Hmm… that sounds a bit different from how I’ve understood attention in predictive processing to work. AFAIK, it’s not that attending to something tightens its confidence interval; it’s that things with tight confidence intervals (relevant for the task in question) get more attention.
So bottom-up attention would be computed by the subsystems that were broadcasting content into GNW, and their attention assignments would be implicit in their output. E.g. if you are looking at someone’s face and a subsystem judges that the important thing to pay attention to is the fact that they are looking angry, then it would send the message “this person looks angry” to the GNW. And subsystems would have a combination of learned and innate weights for when their messages could grab control of the GNW and dominate it with what they are paying attention to, similar to the salience cues in the basal ganglia that allow some bids to dominate in specific situations.
Top-down attention would be computed by attentional subsystems interfacing with the GNW, to pick out specific signals in the GNW that seemed most useful for the current task, and strengthening those signals.
The GNW seems like it can only broadcast “simple” or “small” things. A single image, a percept, a signal. Something like a hypothesis in the PP paradigm seems like too big and complex a thing to be “sent” on the GNW
Is it? Like, suppose that a subsystem’s hypothesis is that you are seeing a person’s face; as a result, the image of a face is sent to the GNW. In that case, the single image that is transmitted into the GNW is the hypothesis. That hypothesis being in consciousness may then trigger an error signal due to not matching another subsystem’s data, causing an alternative hypothesis to be broadcast into consciousness.

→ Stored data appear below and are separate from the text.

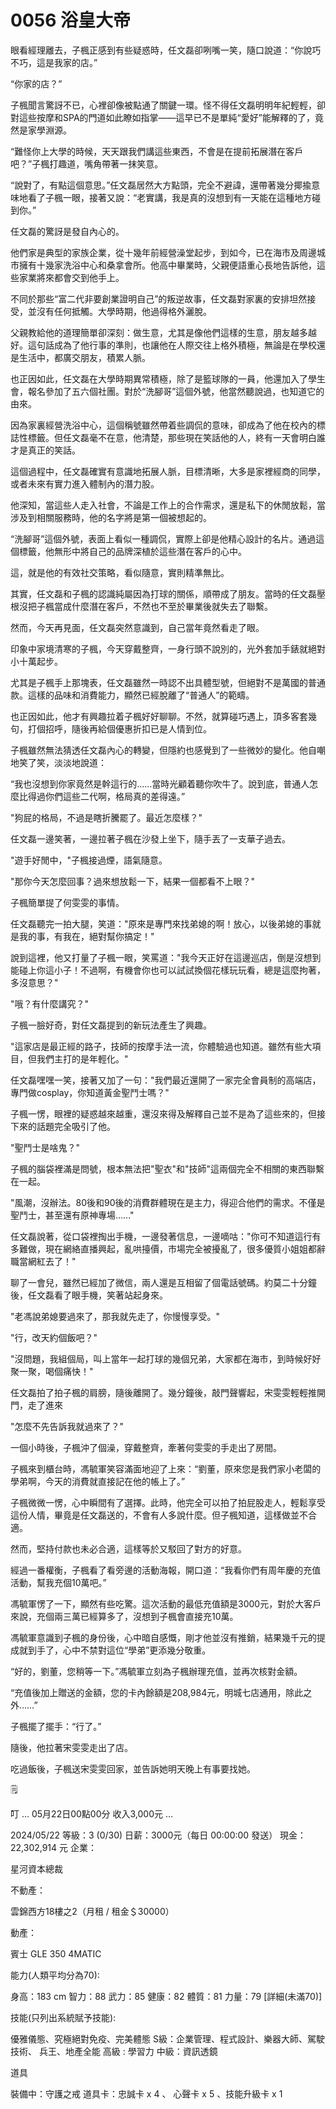 # 0056 浴皇大帝

眼看經理離去，子楓正感到有些疑惑時，任文磊卻咧嘴一笑，隨口說道：“你說巧不巧，這是我家的店。”

“你家的店？”

子楓聞言驚訝不已，心裡卻像被點通了關鍵一環。怪不得任文磊明明年紀輕輕，卻對這些按摩和SPA的門道如此瞭如指掌——這早已不是單純“愛好”能解釋的了，竟然是家學淵源。

“難怪你上大學的時候，天天跟我們講這些東西，不會是在提前拓展潛在客戶吧？”子楓打趣道，嘴角帶著一抹笑意。

“說對了，有點這個意思。”任文磊居然大方點頭，完全不避諱，還帶著幾分揶揄意味地看了子楓一眼，接著又說：“老實講，我是真的沒想到有一天能在這種地方碰到你。”

任文磊的驚訝是發自內心的。

他們家是典型的家族企業，從十幾年前經營澡堂起步，到如今，已在海市及周邊城市擁有十幾家洗浴中心和桑拿會所。他高中畢業時，父親便語重心長地告訴他，這些家業將來都會交到他手上。

不同於那些“富二代非要創業證明自己”的叛逆故事，任文磊對家裏的安排坦然接受，並沒有任何抵觸。大學時期，他過得格外灑脫。

父親教給他的道理簡單卻深刻：做生意，尤其是像他們這樣的生意，朋友越多越好。這句話成為了他行事的準則，也讓他在人際交往上格外積極，無論是在學校還是生活中，都廣交朋友，積累人脈。

也正因如此，任文磊在大學時期異常積極，除了是籃球隊的一員，他還加入了學生會，報名參加了五六個社團。對於“洗腳哥”這個外號，他當然聽說過，也知道它的由來。

因為家裏經營洗浴中心，這個稱號雖然帶着些調侃的意味，卻成為了他在校內的標誌性標籤。但任文磊毫不在意，他清楚，那些現在笑話他的人，終有一天會明白誰才是真正的笑話。

這個過程中，任文磊確實有意識地拓展人脈，目標清晰，大多是家裡經商的同學，或者未來有實力進入體制內的潛力股。

他深知，當這些人走入社會，不論是工作上的合作需求，還是私下的休閒放鬆，當涉及到相關服務時，他的名字將是第一個被想起的。

“洗腳哥”這個外號，表面上看似一種調侃，實際上卻是他精心設計的名片。通過這個標籤，他無形中將自己的品牌深植於這些潛在客戶的心中。

這，就是他的有效社交策略，看似隨意，實則精準無比。

其實，任文磊和子楓的認識純屬因為打球的關係，順帶成了朋友。當時的任文磊壓根沒把子楓當成什麼潛在客戶，不然也不至於畢業後就失去了聯繫。

然而，今天再見面，任文磊突然意識到，自己當年竟然看走了眼。

印象中家境清寒的子楓，今天穿戴整齊，一身行頭不說別的，光外套加手錶就絕對小十萬起步。

尤其是子楓手上那塊表，任文磊雖然一時認不出具體型號，但絕對不是萬國的普通款。這樣的品味和消費能力，顯然已經脫離了“普通人”的範疇。

也正因如此，他才有興趣拉着子楓好好聊聊。不然，就算碰巧遇上，頂多客套幾句，打個招呼，隨後再給個優惠折扣已是人情到位。

子楓雖然無法猜透任文磊內心的轉變，但隱約也感覺到了一些微妙的變化。他自嘲地笑了笑，淡淡地說道：

“我也沒想到你家竟然是幹這行的……當時光顧着聽你吹牛了。說到底，普通人怎麼比得過你們這些二代啊，格局真的差得遠。”

"狗屁的格局，不過是瞎折騰罷了。最近怎麼樣？"

任文磊一邊笑著，一邊拉著子楓在沙發上坐下，隨手丟了一支華子過去。

"遊手好閒中，"子楓接過煙，語氣隨意。

"那你今天怎麼回事？過來想放鬆一下，結果一個都看不上眼？"

子楓簡單提了何雯雯的事情。

任文磊聽完一拍大腿，笑道："原來是專門來找弟媳的啊！放心，以後弟媳的事就是我的事，有我在，絕對幫你搞定！"

說到這裡，他又打量了子楓一眼，笑罵道："我今天正好在這邊巡店，倒是沒想到能碰上你這小子！不過啊，有機會你也可以試試換個花樣玩玩看，總是這麼拘著，多沒意思？"

"哦？有什麼講究？"

子楓一臉好奇，對任文磊提到的新玩法產生了興趣。

"這家店是最正經的路子，技師的按摩手法一流，你體驗過也知道。雖然有些大項目，但我們主打的是年輕化。"

任文磊嘿嘿一笑，接著又加了一句："我們最近還開了一家完全會員制的高端店，專門做cosplay，你知道黃金聖鬥士嗎？"

子楓一愣，眼裡的疑惑越來越重，還沒來得及解釋自己並不是為了這些來的，但接下來的話題完全吸引了他。

"聖鬥士是啥鬼？"

子楓的腦袋裡滿是問號，根本無法把"聖衣"和"技師"這兩個完全不相關的東西聯繫在一起。

"風潮，沒辦法。80後和90後的消費群體現在是主力，得迎合他們的需求。不僅是聖鬥士，甚至還有原神專場……"

任文磊說著，從口袋裡掏出手機，一邊發著信息，一邊嘀咕："你可不知道這行有多難做，現在網絡直播興起，亂哄擡價，市場完全被擾亂了，很多優質小姐姐都辭職當網紅去了！"

聊了一會兒，雖然已經加了微信，兩人還是互相留了個電話號碼。約莫二十分鐘後，任文磊看了眼手機，笑著站起身來。

"老馮說弟媳要過來了，那我就先走了，你慢慢享受。"

"行，改天約個飯吧？"

"沒問題，我組個局，叫上當年一起打球的幾個兄弟，大家都在海市，到時候好好聚一聚，喝個痛快！"

任文磊拍了拍子楓的肩膀，隨後離開了。幾分鐘後，敲門聲響起，宋雯雯輕輕推開門，走了進來

"怎麼不先告訴我就過來了？"

一個小時後，子楓沖了個澡，穿戴整齊，牽著何雯雯的手走出了房間。

子楓來到櫃台時，馮毓軍笑容滿面地迎了上來：“劉董，原來您是我們家小老闆的學弟啊，今天的消費就直接記在他的帳上了。”

子楓微微一愣，心中瞬間有了選擇。此時，他完全可以拍了拍屁股走人，輕鬆享受這份人情，畢竟是任文磊送的，不會有人多說什麼。但子楓知道，這樣做並不合適。

然而，堅持付款也未必合適，這樣等於又駁回了對方的好意。

經過一番權衡，子楓看了看旁邊的活動海報，開口道：“我看你們有周年慶的充值活動，幫我充個10萬吧。”

馮毓軍愣了一下，顯然有些吃驚。這次活動的最低充值額是3000元，對於大客戶來說，充個兩三萬已經算多了，沒想到子楓會直接充10萬。

馮毓軍意識到子楓的身份後，心中暗自感慨，剛才他並沒有推銷，結果幾千元的提成就到手了，心中不禁對這位“學弟”更添幾分敬重。

“好的，劉董，您稍等一下。”馮毓軍立刻為子楓辦理充值，並再次核對金額。

“充值後加上贈送的金額，您的卡內餘額是208,984元，明城七店通用，除此之外……”

子楓擺了擺手：“行了。”

隨後，他拉著宋雯雯走出了店。

吃過飯後，子楓送宋雯雯回家，並告訴她明天晚上有事要找她。

<aside>
🗒️

叮
… 05月22日00點00分 收入3,000元 …

2024/05/22
等級：3 (0/30)
日薪：3000元（每日 00:00:00 發送）
現金：22,302,914 元
企業：

星河資本總裁

不動產：

雲錦西方18樓之2（月租 / 租金＄30000）

動產：

賓士 GLE 350 4MATIC

能力(人類平均分為70):

身高：183 cm
智力：88
武力：85
健康：82
體質：81
力量：79
[詳細(未滿70)]

技能(只列出系統賦予技能):

優雅儀態、究極絕對免疫、完美體態
S級：企業管理、程式設計、樂器大師、駕駛技術、
兵王、地產全能
高級 : 學習力
中級：資訊透鏡

道具

裝備中：守護之戒
道具卡：忠誠卡 x 4 、 心聲卡 x 5 、技能升級卡 x 1

</aside>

That said, seeing a face usually involves other things than just the sight of the face: thoughts about the person in question, their intentions, etc. My interpretation has been that once one subsystem has established that “this is a face” (and sends into consciousness a signal that highlights the facial features that it has computed to get the most attention), other subsystems then grab onto those features and send additional details and related information into consciousness. The overall hypothesis is formed by many distinct pieces of data submitted by different subsystems—e.g. “(1) I’m seeing a face, (2) which belongs to my friend Mary, (3) who seems to be happy; (4) I recall an earlier time when Mary was happy”.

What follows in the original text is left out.